Gracie Oliver entered her senior year with caution, not fully knowing what to expect because the pandemic had everything “turned upside down.”
Many students were unsure if schools would hold classes in person or virtually, if they would get to attend events that were scrapped last year or even if they’d see their friends and teachers on a daily basis.
Students missed out on many traditions they had looked forward to since they were freshmen — from dances to sporting events.
Oliver especially felt the absence of the day-to-day interactions between other Richardson High School students and her teachers because of social distancing, desk shields and not being able to fully participate in clubs.
“It just kind of felt a little lackluster,” she said.
But throughout the year, she appreciated that her school’s faculty and staff made efforts to make sure students felt understood, appreciated and, now, celebrated.
In April, for example, the school held a “Walk Down Memory Lane” event at which seniors toured the decoration-clad campus featuring photos of them, a superlative hall of fame and a red carpet experience.

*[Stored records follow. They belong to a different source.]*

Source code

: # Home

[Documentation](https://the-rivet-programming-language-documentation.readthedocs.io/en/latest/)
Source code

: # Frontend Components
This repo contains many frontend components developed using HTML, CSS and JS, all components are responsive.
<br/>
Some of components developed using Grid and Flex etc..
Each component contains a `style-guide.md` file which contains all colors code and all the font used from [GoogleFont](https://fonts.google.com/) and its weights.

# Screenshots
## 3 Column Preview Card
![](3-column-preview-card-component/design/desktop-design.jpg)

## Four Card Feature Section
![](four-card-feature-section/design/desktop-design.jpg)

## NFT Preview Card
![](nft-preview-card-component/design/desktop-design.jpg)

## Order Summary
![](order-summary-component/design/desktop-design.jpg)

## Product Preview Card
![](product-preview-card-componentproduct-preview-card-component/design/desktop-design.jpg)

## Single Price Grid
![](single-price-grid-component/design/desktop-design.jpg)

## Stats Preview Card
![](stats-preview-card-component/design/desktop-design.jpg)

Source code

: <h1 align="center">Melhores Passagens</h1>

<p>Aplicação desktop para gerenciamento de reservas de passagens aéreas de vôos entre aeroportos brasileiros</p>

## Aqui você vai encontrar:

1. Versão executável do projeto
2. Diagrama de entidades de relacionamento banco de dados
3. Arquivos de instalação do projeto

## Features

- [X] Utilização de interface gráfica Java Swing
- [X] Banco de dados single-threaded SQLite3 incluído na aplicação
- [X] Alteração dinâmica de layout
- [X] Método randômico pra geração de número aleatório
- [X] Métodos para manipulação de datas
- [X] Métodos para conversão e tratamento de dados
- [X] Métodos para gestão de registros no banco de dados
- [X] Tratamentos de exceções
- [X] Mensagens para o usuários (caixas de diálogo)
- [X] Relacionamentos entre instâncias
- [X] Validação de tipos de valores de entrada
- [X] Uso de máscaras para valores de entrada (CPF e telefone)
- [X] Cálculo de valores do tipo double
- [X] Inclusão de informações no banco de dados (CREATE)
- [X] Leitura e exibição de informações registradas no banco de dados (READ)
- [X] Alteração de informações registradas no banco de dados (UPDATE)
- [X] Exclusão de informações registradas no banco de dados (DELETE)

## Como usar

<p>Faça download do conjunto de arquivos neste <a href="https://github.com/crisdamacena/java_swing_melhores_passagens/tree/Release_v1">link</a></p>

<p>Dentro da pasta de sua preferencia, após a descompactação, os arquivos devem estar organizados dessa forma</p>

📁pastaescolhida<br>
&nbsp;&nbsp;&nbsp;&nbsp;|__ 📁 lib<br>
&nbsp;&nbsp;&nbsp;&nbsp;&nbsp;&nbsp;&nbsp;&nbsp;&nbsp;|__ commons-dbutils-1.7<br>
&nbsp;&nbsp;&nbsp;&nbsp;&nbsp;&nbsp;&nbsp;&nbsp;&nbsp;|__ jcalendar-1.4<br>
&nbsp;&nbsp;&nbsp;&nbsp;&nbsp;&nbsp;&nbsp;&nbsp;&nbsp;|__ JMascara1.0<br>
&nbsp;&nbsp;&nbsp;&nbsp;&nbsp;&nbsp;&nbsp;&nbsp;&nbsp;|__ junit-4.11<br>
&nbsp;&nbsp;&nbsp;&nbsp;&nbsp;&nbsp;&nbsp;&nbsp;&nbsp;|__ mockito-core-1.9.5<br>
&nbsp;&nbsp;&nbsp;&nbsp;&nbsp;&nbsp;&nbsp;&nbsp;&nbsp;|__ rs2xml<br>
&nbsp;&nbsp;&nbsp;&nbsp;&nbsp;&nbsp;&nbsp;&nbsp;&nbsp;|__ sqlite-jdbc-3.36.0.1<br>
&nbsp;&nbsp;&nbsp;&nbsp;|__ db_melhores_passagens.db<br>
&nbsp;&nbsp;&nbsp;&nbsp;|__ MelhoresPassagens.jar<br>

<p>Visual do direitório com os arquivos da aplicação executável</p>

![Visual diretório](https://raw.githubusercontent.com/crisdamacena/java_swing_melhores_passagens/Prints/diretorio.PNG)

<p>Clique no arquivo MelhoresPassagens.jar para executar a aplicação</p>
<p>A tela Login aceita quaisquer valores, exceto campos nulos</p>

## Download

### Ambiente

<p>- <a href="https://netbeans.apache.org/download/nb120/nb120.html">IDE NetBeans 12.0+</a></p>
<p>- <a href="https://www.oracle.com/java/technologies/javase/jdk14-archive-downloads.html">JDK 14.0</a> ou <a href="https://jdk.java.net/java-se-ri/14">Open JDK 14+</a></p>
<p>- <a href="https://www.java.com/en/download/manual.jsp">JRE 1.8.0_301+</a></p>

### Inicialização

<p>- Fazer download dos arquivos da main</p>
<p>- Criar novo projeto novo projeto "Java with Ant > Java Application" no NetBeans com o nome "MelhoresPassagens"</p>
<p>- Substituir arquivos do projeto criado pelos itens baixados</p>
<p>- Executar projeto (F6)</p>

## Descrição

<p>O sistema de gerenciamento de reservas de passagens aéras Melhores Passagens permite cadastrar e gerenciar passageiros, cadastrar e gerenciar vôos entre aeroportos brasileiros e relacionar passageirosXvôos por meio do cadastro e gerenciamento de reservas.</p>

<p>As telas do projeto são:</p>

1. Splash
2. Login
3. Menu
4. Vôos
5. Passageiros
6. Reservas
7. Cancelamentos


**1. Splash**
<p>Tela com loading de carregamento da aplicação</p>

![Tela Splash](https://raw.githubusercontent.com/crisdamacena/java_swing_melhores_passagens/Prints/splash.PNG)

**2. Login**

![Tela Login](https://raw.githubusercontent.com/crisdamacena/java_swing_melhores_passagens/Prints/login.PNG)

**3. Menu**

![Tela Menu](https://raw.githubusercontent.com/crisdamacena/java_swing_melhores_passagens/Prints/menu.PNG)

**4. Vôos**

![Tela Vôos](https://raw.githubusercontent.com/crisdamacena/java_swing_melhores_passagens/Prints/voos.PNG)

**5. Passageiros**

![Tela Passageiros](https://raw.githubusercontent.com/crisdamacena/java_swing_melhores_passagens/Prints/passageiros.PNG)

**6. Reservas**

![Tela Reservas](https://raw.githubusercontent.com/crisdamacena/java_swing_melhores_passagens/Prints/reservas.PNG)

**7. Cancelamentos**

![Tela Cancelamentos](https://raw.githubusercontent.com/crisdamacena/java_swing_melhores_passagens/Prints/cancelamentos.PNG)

And now, the school was set to have one of the most important traditions at the end of May: in-person graduation ceremonies, something many seniors across the nation missed last year because of the pandemic.
“I’m very nostalgic and sad to graduate, but I’m really excited,” said Oliver, who plans to attend the University of Texas where she will major in advertising.
This year most school districts are planning in-person graduation ceremonies, though attendance may be limited because of spacing concerns. Many will also broadcast the ceremonies online for those who are unable to attend.
Tabitha Branum, Richardson ISD’s deputy superintendent, said the district’s four high schools have had two priorities in mind while planning for graduations: keeping everyone safe and making sure students felt celebrated after an “unconventional” year.
Officials felt the weight of trying to follow traditions as closely as possible while preventing the spread of COVID-19, Branum said.
The district held graduation ceremonies at an indoors conference center in Garland before the pandemic, which limited the guests that students could invite to the ceremonies. But because RISD high schools are moving the events to stadiums this year, the approximately 2,400 graduating seniors can invite a whopping 12 people each.
“We’ve had this opportunity to learn and think about these events differently and hold on to the traditions, but maybe even improve upon them,” she said.
Fort Worth ISD did not struggle planning the ceremonies this year because they had “last year to practice,” spokesman Clint Bond said. At the only in-person ceremony the district held in 2020, students quickly got their diplomas and “boom, were gone,” Bond said.
This year, approximately 4,800 Fort Worth seniors will only be able to invite four people each to their graduations, which will be at stadiums. Bond said the graduations will be more rewarding after parents said last year’s events felt impersonal.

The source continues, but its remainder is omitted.